TheBanyanTree: Movies about the future

Tom Smith deserthiker2000 at yahoo.com
Wed Feb 10 17:58:00 PST 2010


2020.  Feels farther away than a decade ahead.  I had a similar
feeling about 1984, back when my country was giving up
(probably wisely) on Vietnam, and the moon, for that matter. 
Orwell's Big Brother generated fear of the future.  The good
side was that when 1984 did arrive, I felt grateful to get away
with griping about the government.  

A couple years before 1984, about the time it was becoming
apparent that Orwell's vision was mostly only Orwell's vision,
Blade Runner offered the mostly Asian Los Angeles of 2019, then
a comfortable 37 years away.  The daytime sky was perpetual
rain and darkness; the Tyrell Corporation, that made Replicants
with the latest biotechnology, pretty much ran things.

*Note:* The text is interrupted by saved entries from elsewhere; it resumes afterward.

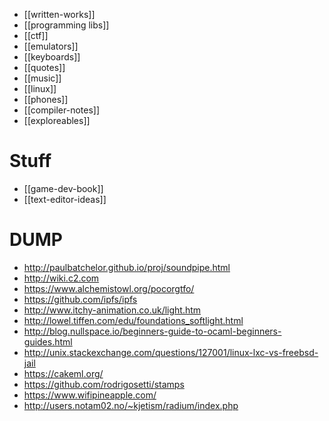 * [[written-works]]
* [[programming libs]]
* [[ctf]]
* [[emulators]]
* [[keyboards]]
* [[quotes]]
* [[music]]
* [[linux]]
* [[phones]]
* [[compiler-notes]]
* [[exploreables]]

# Stuff
* [[game-dev-book]]
* [[text-editor-ideas]]

# DUMP
* http://paulbatchelor.github.io/proj/soundpipe.html
* http://wiki.c2.com
* https://www.alchemistowl.org/pocorgtfo/
* https://github.com/ipfs/ipfs
* http://www.itchy-animation.co.uk/light.htm
* http://lowel.tiffen.com/edu/foundations_softlight.html
* http://blog.nullspace.io/beginners-guide-to-ocaml-beginners-guides.html
* http://unix.stackexchange.com/questions/127001/linux-lxc-vs-freebsd-jail
* https://cakeml.org/
* https://github.com/rodrigosetti/stamps
* https://www.wifipineapple.com/
* http://users.notam02.no/~kjetism/radium/index.php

In 1973 the movie Soylent Green came out, portraying New York
City, 2022.  This one, for whatever reason, was the most
personally scary.  Nothing super high tech.  More kind of like
I imagined the natural course of things.  A city of 40 million
people, a huge portion living in the streets, lots of riots. 
Food riots.  Food as we know it, rare and expensive.  Rule by
the Soylent Corporation.

The next science fiction milestone, 2001, arrived with no trace
of a manned mission to Jupiter, though HAL's presence was there
in robotic communication.  Except for government intelligence
specialists and 3 handfuls of Saudis, few had knowledge of
the civilization-altering developments of 9/11.  There was no
Allah's Revenge best-seller or movie, and the 2001 title had
already been taken.

My neighbor recently returned from New York City, where she was
raised.  She said "New York City is dying."  She described the
throngs of people whose home now is the subway.  New York is
going the way of Detroit.  If you're ready for an important
reality that will never get the airtime of a single Superbowl
commercial, do a search for "Detroit" in Flickr. 
         
Near the start of every year that ends in a zero I contemplate
the goals I'd like to achieve by the next such year.  Ten years
meets the time requirement for almost any goal allowed by other
factors.  Decade-range goals tend to be momentous and thus
exciting to contemplate.  Such goals were always vivid on my
horizon in the past.  Now however, it feels like I'm on a huge
party boat in the grip of a fast flowing current in an
impenetrable mist with Niagara falls somewhere near ahead. 
Seems more appropriate to begin looking for a barrel that will
float than a travel agent for next year's cruise.  With luck,
my imagination will be no more 20/20 than movies about the
future.  The only problem is, Detroit isn't a movie.